Plain-text document sources
****************
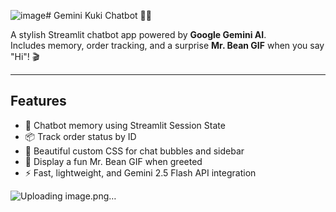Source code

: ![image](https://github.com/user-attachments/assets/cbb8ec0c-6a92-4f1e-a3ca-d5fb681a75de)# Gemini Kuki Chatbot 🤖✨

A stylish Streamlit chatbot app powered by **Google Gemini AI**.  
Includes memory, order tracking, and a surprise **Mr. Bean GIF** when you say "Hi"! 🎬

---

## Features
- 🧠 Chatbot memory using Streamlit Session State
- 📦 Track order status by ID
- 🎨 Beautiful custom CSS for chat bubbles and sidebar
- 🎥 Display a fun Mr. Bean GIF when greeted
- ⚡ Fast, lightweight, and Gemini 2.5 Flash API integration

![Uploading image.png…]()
****************
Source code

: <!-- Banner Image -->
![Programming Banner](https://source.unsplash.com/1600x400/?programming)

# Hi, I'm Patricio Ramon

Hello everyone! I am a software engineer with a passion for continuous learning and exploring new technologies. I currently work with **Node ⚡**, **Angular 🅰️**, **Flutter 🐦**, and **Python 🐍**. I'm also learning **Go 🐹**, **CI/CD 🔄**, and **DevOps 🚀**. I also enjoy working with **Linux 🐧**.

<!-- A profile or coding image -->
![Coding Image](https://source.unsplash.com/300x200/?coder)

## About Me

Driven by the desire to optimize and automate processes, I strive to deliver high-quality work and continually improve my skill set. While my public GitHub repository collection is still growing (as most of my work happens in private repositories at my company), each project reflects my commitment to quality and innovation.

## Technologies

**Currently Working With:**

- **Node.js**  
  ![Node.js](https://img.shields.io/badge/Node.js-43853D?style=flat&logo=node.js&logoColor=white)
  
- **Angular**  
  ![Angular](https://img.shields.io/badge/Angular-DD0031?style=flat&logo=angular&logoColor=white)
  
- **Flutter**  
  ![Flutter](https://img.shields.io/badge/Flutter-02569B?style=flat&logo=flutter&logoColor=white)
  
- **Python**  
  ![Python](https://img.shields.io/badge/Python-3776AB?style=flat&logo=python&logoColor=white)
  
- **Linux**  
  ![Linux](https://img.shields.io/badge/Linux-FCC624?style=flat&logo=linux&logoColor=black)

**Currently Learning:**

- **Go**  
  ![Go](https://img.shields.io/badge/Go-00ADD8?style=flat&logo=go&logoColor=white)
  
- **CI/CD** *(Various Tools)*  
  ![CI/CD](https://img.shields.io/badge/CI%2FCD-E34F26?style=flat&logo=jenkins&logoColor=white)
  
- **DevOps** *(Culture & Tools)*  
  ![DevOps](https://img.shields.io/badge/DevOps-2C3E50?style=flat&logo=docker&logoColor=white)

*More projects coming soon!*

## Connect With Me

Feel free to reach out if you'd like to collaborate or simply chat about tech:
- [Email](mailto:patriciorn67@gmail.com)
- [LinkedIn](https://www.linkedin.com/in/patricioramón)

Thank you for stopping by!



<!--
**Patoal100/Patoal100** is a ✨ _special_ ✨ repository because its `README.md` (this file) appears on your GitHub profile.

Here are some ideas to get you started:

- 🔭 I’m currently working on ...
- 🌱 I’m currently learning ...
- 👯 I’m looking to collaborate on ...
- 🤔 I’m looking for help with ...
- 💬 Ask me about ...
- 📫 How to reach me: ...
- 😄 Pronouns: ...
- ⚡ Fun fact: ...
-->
****************
How to complete this task:
Only the number of lines in the data that hold "reach" should be stated.

Output below:
2